>>>

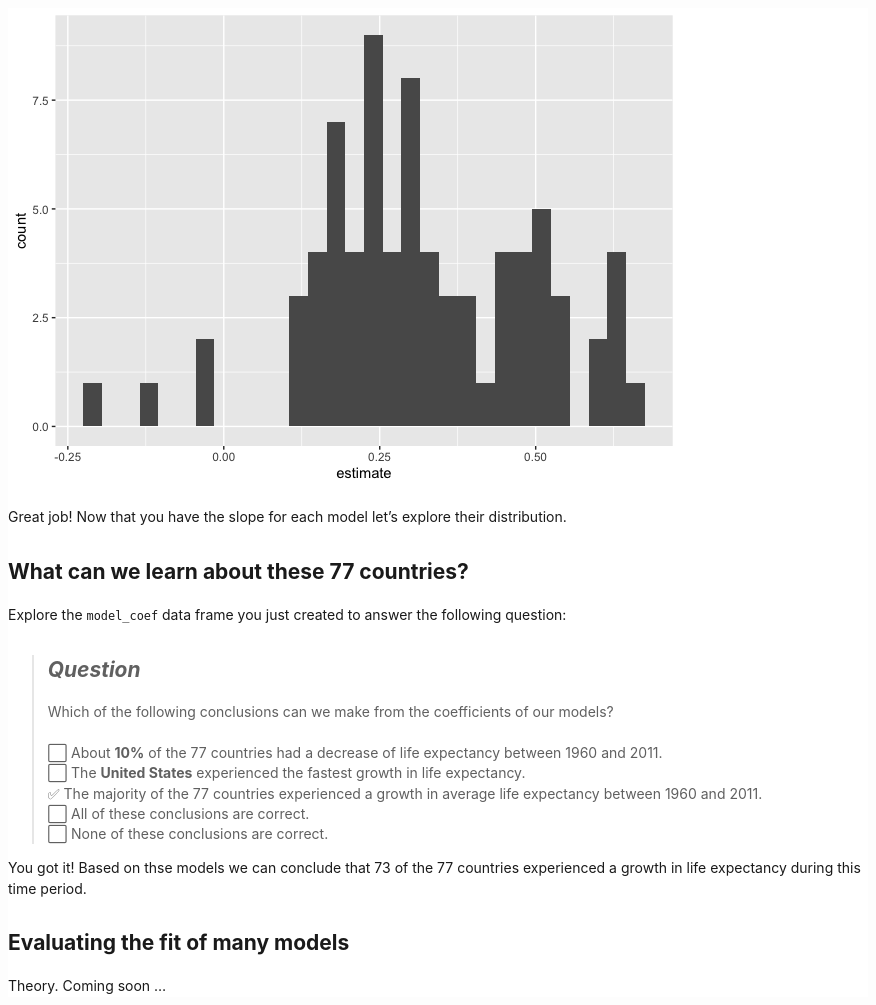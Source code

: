 ![](readme_files/figure-gfm/unnamed-chunk-9-1.png)

Great job! Now that you have the slope for each model let’s explore
their distribution.

## What can we learn about these 77 countries?

Explore the `model_coef` data frame you just created to answer the
following question:

> ## *Question*
>
> Which of the following conclusions can we make from the coefficients
> of our models?<br> <br> ⬜ About **10%** of the 77 countries had a
> decrease of life expectancy between 1960 and 2011.<br> ⬜ The **United
> States** experienced the fastest growth in life expectancy.<br> ✅ The
> majority of the 77 countries experienced a growth in average life
> expectancy between 1960 and 2011.<br> ⬜ All of these conclusions are
> correct.<br> ⬜ None of these conclusions are correct.<br>

You got it! Based on thse models we can conclude that 73 of the 77
countries experienced a growth in life expectancy during this time
period.

## Evaluating the fit of many models

Theory. Coming soon …
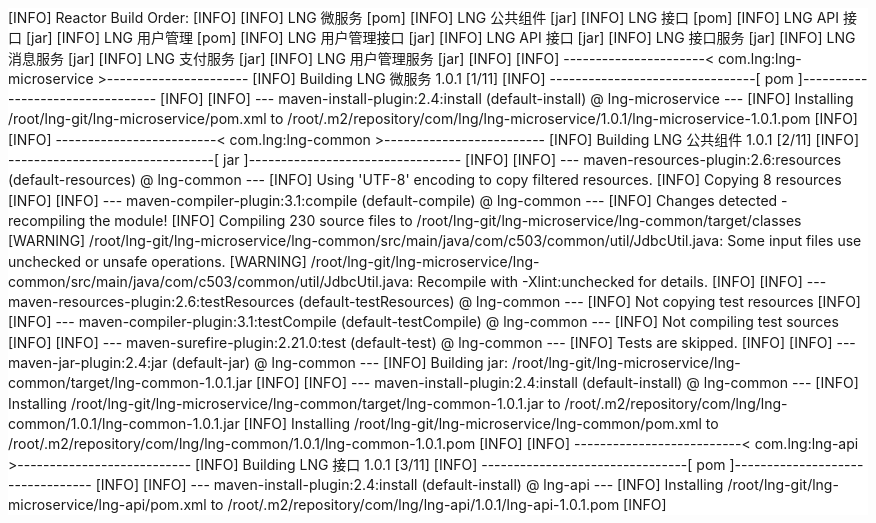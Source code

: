 [INFO] Reactor Build Order:
[INFO] 
[INFO] LNG 微服务                                                            [pom]
[INFO] LNG 公共组件                                                           [jar]
[INFO] LNG 接口                                                             [pom]
[INFO] LNG API 接口                                                         [jar]
[INFO] LNG 用户管理                                                           [pom]
[INFO] LNG 用户管理接口                                                         [jar]
[INFO] LNG API 接口                                                         [jar]
[INFO] LNG 接口服务                                                           [jar]
[INFO] LNG 消息服务                                                           [jar]
[INFO] LNG 支付服务                                                           [jar]
[INFO] LNG 用户管理服务                                                         [jar]
[INFO] 
[INFO] ----------------------< com.lng:lng-microservice >----------------------
[INFO] Building LNG 微服务 1.0.1                                            [1/11]
[INFO] --------------------------------[ pom ]---------------------------------
[INFO] 
[INFO] --- maven-install-plugin:2.4:install (default-install) @ lng-microservice ---
[INFO] Installing /root/lng-git/lng-microservice/pom.xml to /root/.m2/repository/com/lng/lng-microservice/1.0.1/lng-microservice-1.0.1.pom
[INFO] 
[INFO] -------------------------< com.lng:lng-common >-------------------------
[INFO] Building LNG 公共组件 1.0.1                                           [2/11]
[INFO] --------------------------------[ jar ]---------------------------------
[INFO] 
[INFO] --- maven-resources-plugin:2.6:resources (default-resources) @ lng-common ---
[INFO] Using 'UTF-8' encoding to copy filtered resources.
[INFO] Copying 8 resources
[INFO] 
[INFO] --- maven-compiler-plugin:3.1:compile (default-compile) @ lng-common ---
[INFO] Changes detected - recompiling the module!
[INFO] Compiling 230 source files to /root/lng-git/lng-microservice/lng-common/target/classes
[WARNING] /root/lng-git/lng-microservice/lng-common/src/main/java/com/c503/common/util/JdbcUtil.java: Some input files use unchecked or unsafe operations.
[WARNING] /root/lng-git/lng-microservice/lng-common/src/main/java/com/c503/common/util/JdbcUtil.java: Recompile with -Xlint:unchecked for details.
[INFO] 
[INFO] --- maven-resources-plugin:2.6:testResources (default-testResources) @ lng-common ---
[INFO] Not copying test resources
[INFO] 
[INFO] --- maven-compiler-plugin:3.1:testCompile (default-testCompile) @ lng-common ---
[INFO] Not compiling test sources
[INFO] 
[INFO] --- maven-surefire-plugin:2.21.0:test (default-test) @ lng-common ---
[INFO] Tests are skipped.
[INFO] 
[INFO] --- maven-jar-plugin:2.4:jar (default-jar) @ lng-common ---
[INFO] Building jar: /root/lng-git/lng-microservice/lng-common/target/lng-common-1.0.1.jar
[INFO] 
[INFO] --- maven-install-plugin:2.4:install (default-install) @ lng-common ---
[INFO] Installing /root/lng-git/lng-microservice/lng-common/target/lng-common-1.0.1.jar to /root/.m2/repository/com/lng/lng-common/1.0.1/lng-common-1.0.1.jar
[INFO] Installing /root/lng-git/lng-microservice/lng-common/pom.xml to /root/.m2/repository/com/lng/lng-common/1.0.1/lng-common-1.0.1.pom
[INFO] 
[INFO] --------------------------< com.lng:lng-api >---------------------------
[INFO] Building LNG 接口 1.0.1                                             [3/11]
[INFO] --------------------------------[ pom ]---------------------------------
[INFO] 
[INFO] --- maven-install-plugin:2.4:install (default-install) @ lng-api ---
[INFO] Installing /root/lng-git/lng-microservice/lng-api/pom.xml to /root/.m2/repository/com/lng/lng-api/1.0.1/lng-api-1.0.1.pom
[INFO]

<<<

• **Work item**
Which lines of the data contain the string "growth"? Copy each one.

• **Response to the exercise**
> States** experienced the fastest growth in life expectancy.<br> ✅ The
> majority of the 77 countries experienced a growth in average life
countries experienced a growth in life expectancy during this time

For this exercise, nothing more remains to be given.